Hosseini, Seyed Nezamedin; Javidanbardan, Amin; Alizadeh Salim, Behnaz Sadat; Khatami, Maryam.
Affiliation
  • Hosseini SN; a Department of Recombinant Yeast , Research and Production Complex, Pasteur Institute of Iran , Tehran , Iran.
  • Javidanbardan A; a Department of Recombinant Yeast , Research and Production Complex, Pasteur Institute of Iran , Tehran , Iran.
  • Alizadeh Salim BS; a Department of Recombinant Yeast , Research and Production Complex, Pasteur Institute of Iran , Tehran , Iran.
  • Khatami M; a Department of Recombinant Yeast , Research and Production Complex, Pasteur Institute of Iran , Tehran , Iran.
Prep Biochem Biotechnol ; 48(8): 683-692, 2018.

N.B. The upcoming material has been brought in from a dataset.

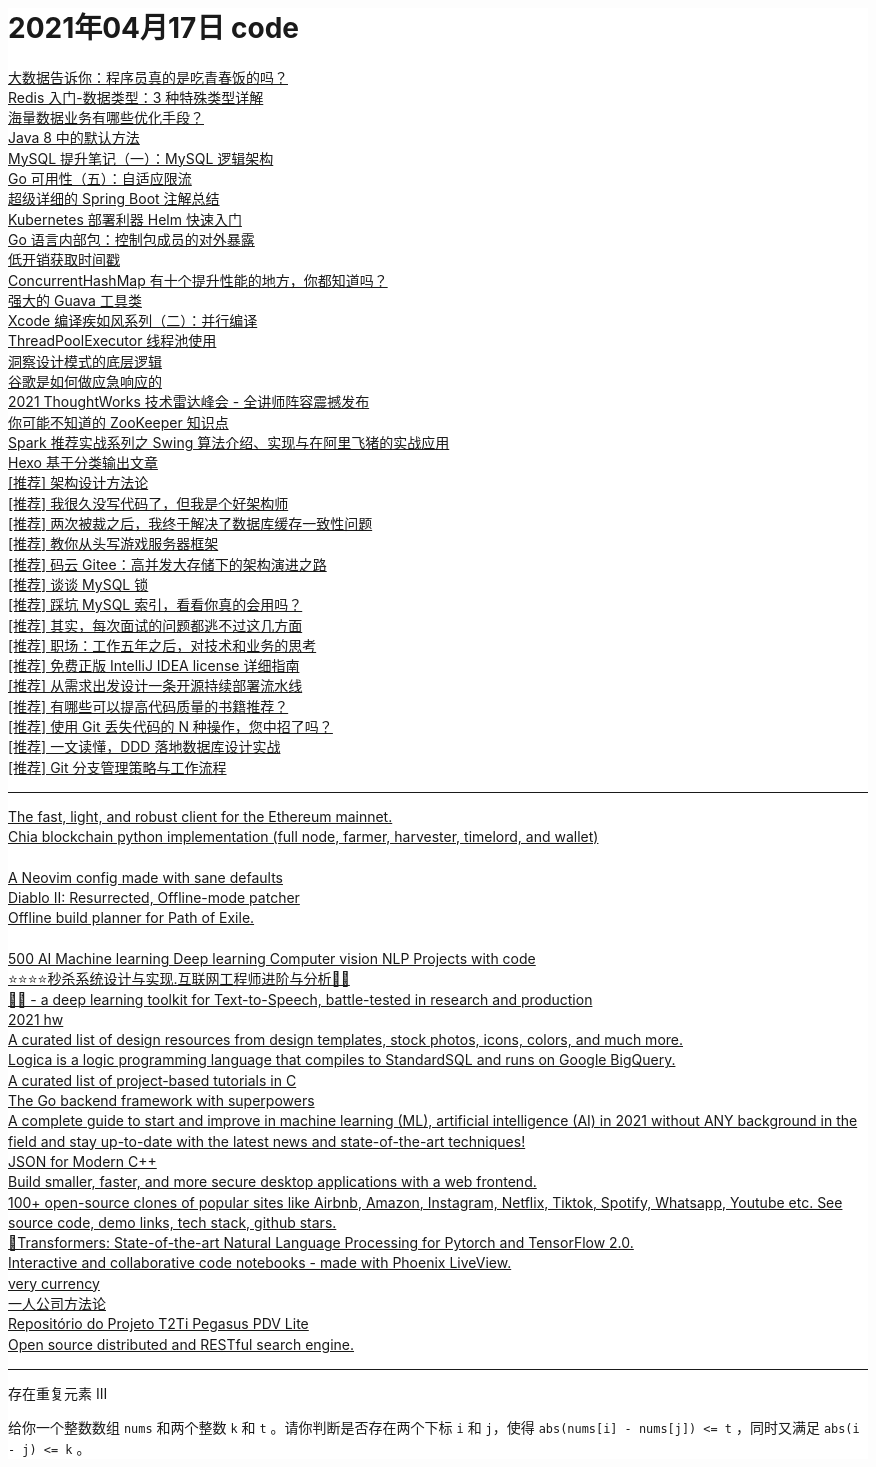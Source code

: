 # 2021年04月17日 code
<a href="https://toutiao.io/k/wqo3p4x">大数据告诉你：程序员真的是吃青春饭的吗？</a><br /><a href="https://toutiao.io/k/4xposai">Redis 入门-数据类型：3 种特殊类型详解</a><br /><a href="https://toutiao.io/k/ae23a9e">海量数据业务有哪些优化手段？</a><br /><a href="https://toutiao.io/k/gxfqnlm">Java 8 中的默认方法</a><br /><a href="https://toutiao.io/k/n0xgxs1">MySQL 提升笔记（一）：MySQL 逻辑架构</a><br /><a href="https://toutiao.io/k/8rglg7c">Go 可用性（五）：自适应限流</a><br /><a href="https://toutiao.io/k/zxa65u1">超级详细的 Spring Boot 注解总结</a><br /><a href="https://toutiao.io/k/00axfg8">Kubernetes 部署利器 Helm 快速入门</a><br /><a href="https://toutiao.io/k/0clcea6">Go 语言内部包：控制包成员的对外暴露</a><br /><a href="https://toutiao.io/k/5a4o9sd">低开销获取时间戳</a><br /><a href="https://toutiao.io/k/yjh1gaw">ConcurrentHashMap 有十个提升性能的地方，你都知道吗？</a><br /><a href="https://toutiao.io/k/2bkoq2d">强大的 Guava 工具类</a><br /><a href="https://toutiao.io/k/2kqd6u0">Xcode 编译疾如风系列（二）：并行编译</a><br /><a href="https://toutiao.io/k/cbozvmj">ThreadPoolExecutor 线程池使用</a><br /><a href="https://toutiao.io/k/ot335il">洞察设计模式的底层逻辑</a><br /><a href="https://toutiao.io/k/nubisvh">谷歌是如何做应急响应的</a><br /><a href="https://toutiao.io/k/cd109fv">2021 ThoughtWorks 技术雷达峰会 - 全讲师阵容震撼发布</a><br /><a href="https://toutiao.io/k/9rduy12">你可能不知道的 ZooKeeper 知识点</a><br /><a href="https://toutiao.io/k/od4cvmz">Spark 推荐实战系列之 Swing 算法介绍、实现与在阿里飞猪的实战应用</a><br /><a href="https://toutiao.io/k/59ft88o">Hexo 基于分类输出文章</a><br /><a href="https://toutiao.io/k/68q4m1v">[推荐] 架构设计方法论</a><br /><a href="https://toutiao.io/k/gauwubg">[推荐] 我很久没写代码了，但我是个好架构师</a><br /><a href="https://toutiao.io/k/feyaceo">[推荐] 两次被裁之后，我终于解决了数据库缓存一致性问题</a><br /><a href="https://toutiao.io/k/906zu1i">[推荐] 教你从头写游戏服务器框架</a><br /><a href="https://toutiao.io/k/bi1fr9y">[推荐] 码云 Gitee：高并发大存储下的架构演进之路</a><br /><a href="https://toutiao.io/k/z5c0vp0">[推荐] 谈谈 MySQL 锁</a><br /><a href="https://toutiao.io/k/zdnq3fy">[推荐] 踩坑 MySQL 索引，看看你真的会用吗？</a><br /><a href="https://toutiao.io/k/hti1ill">[推荐] 其实，每次面试的问题都逃不过这几方面</a><br /><a href="https://toutiao.io/k/zpo0xd7">[推荐] 职场：工作五年之后，对技术和业务的思考</a><br /><a href="https://toutiao.io/k/3bv147y">[推荐] 免费正版 IntelliJ IDEA license 详细指南</a><br /><a href="https://toutiao.io/k/we8gr61">[推荐] 从需求出发设计一条开源持续部署流水线</a><br /><a href="https://toutiao.io/k/pmlwnuy">[推荐] 有哪些可以提高代码质量的书籍推荐？</a><br /><a href="https://toutiao.io/k/oa4amzb">[推荐] 使用 Git 丢失代码的 N 种操作，您中招了吗？</a><br /><a href="https://toutiao.io/k/6aau0fc">[推荐] 一文读懂，DDD 落地数据库设计实战</a><br /><a href="https://toutiao.io/k/82eogba">[推荐] Git 分支管理策略与工作流程</a><br /><hr /><a href="https://github.com/openethereum/openethereum">The fast, light, and robust client for the Ethereum mainnet.</a><br /><a href="https://github.com/Chia-Network/chia-blockchain">Chia blockchain python implementation (full node, farmer, harvester, timelord, and wallet)</a><br /><a href="https://github.com/Forescout/project-memoria-detector"></a><br /><a href="https://github.com/ChristianChiarulli/LunarVim">A Neovim config made with sane defaults</a><br /><a href="https://github.com/login?return_to=%2Fferib%2FD2R-Offline">Diablo II: Resurrected, Offline-mode patcher</a><br /><a href="https://github.com/PathOfBuildingCommunity/PathOfBuilding">Offline build planner for Path of Exile.</a><br /><a href="https://github.com/avboy1337/1195777-chrome0day"></a><br /><a href="https://github.com/ashishpatel26/500-AI-Machine-learning-Deep-learning-Computer-vision-NLP-Projects-with-code">500 AI Machine learning Deep learning Computer vision NLP Projects with code</a><br /><a href="https://github.com/qiurunze123/miaosha">⭐⭐⭐⭐秒杀系统设计与实现.互联网工程师进阶与分析🙋🐓</a><br /><a href="https://github.com/coqui-ai/TTS">🐸💬 - a deep learning toolkit for Text-to-Speech, battle-tested in research and production</a><br /><a href="https://github.com/hhroot/2021_Hvv">2021 hw</a><br /><a href="https://github.com/MohamedYoussouf/Design-Resources">A curated list of design resources from design templates, stock photos, icons, colors, and much more.</a><br /><a href="https://github.com/EvgSkv/logica">Logica is a logic programming language that compiles to StandardSQL and runs on Google BigQuery.</a><br /><a href="https://github.com/rby90/project-based-tutorials-in-c">A curated list of project-based tutorials in C</a><br /><a href="https://github.com/encoredev/encore">The Go backend framework with superpowers</a><br /><a href="https://github.com/louisfb01/start-machine-learning-in-2020">A complete guide to start and improve in machine learning (ML), artificial intelligence (AI) in 2021 without ANY background in the field and stay up-to-date with the latest news and state-of-the-art techniques!</a><br /><a href="https://github.com/login?return_to=%2Fnlohmann%2Fjson">JSON for Modern C++</a><br /><a href="https://github.com/tauri-apps/tauri">Build smaller, faster, and more secure desktop applications with a web frontend.</a><br /><a href="https://github.com/GorvGoyl/Clone-Wars">100+ open-source clones of popular sites like Airbnb, Amazon, Instagram, Netflix, Tiktok, Spotify, Whatsapp, Youtube etc. See source code, demo links, tech stack, github stars.</a><br /><a href="https://github.com/huggingface/transformers">🤗Transformers: State-of-the-art Natural Language Processing for Pytorch and TensorFlow 2.0.</a><br /><a href="https://github.com/elixir-nx/livebook">Interactive and collaborative code notebooks - made with Phoenix LiveView.</a><br /><a href="https://github.com/dogecoin/dogecoin">very currency</a><br /><a href="https://github.com/easychen/one-person-businesses-methodology">一人公司方法论</a><br /><a href="https://github.com/alberteije/T2Ti-Pegasus-PDV-Lite">Repositório do Projeto T2Ti Pegasus PDV Lite</a><br /><a href="https://github.com/opensearch-project/OpenSearch">Open source distributed and RESTful search engine.</a><br /><hr />存在重复元素 III<br /><p>给你一个整数数组 <code>nums</code> 和两个整数 <code>k</code> 和 <code>t</code> 。请你判断是否存在两个下标 <code>i</code> 和 <code>j</code>，使得 <code>abs(nums[i] - nums[j]) <= t</code> ，同时又满足 <code>abs(i - j) <= k</code><em> </em>。</p>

Article de En | MEDLINE | ID: mdl-30265182
The costly media, inconsistent ligand density, ligand leakage, and possible destabilization of recombinant hepatitis B surface antigen (rHBsAg) particles are main drawbacks of using immunoaffinity chromatography (IAF) in the large-scale downstream processing. In this study, we aimed to use an efficient large-scale purification system as an alternative purification method for immunoaffinity chromatography. For this purpose, we suggested integrating non-affinity chromatographic methods of hydrophobic interaction chromatography (HIC) and size-exclusion chromatography (SEC) for cost-effective purification of rHBsAg expressed in P. pastoris. The optimization of such process is not trivial and straightforward since diverse molecular characteristics of expressed rHBsAg in each type of host cell cause different interactions in non-affinity chromatography processes. The working buffer composition and chromatography parameters are the most influential factors in hydrophobic interaction chromatography. The best result for lab-scale HIC was achieved by using ammonium sulfate buffer in 10% of saturation concentration in pH 7.0 with Butyl-S Sepharose 6 Fast Flow medium and with subsequent Tween-100 and urea elution. In this process, the recovery, purity, and total yield were about 84%, 82%, and 69%, respectively. By scaling-up the HIC and integrating it with Sephacryl S-400 SEC, we obtained highly pure, i.e., > 90%, rHBsAg virus-like particles (VLP).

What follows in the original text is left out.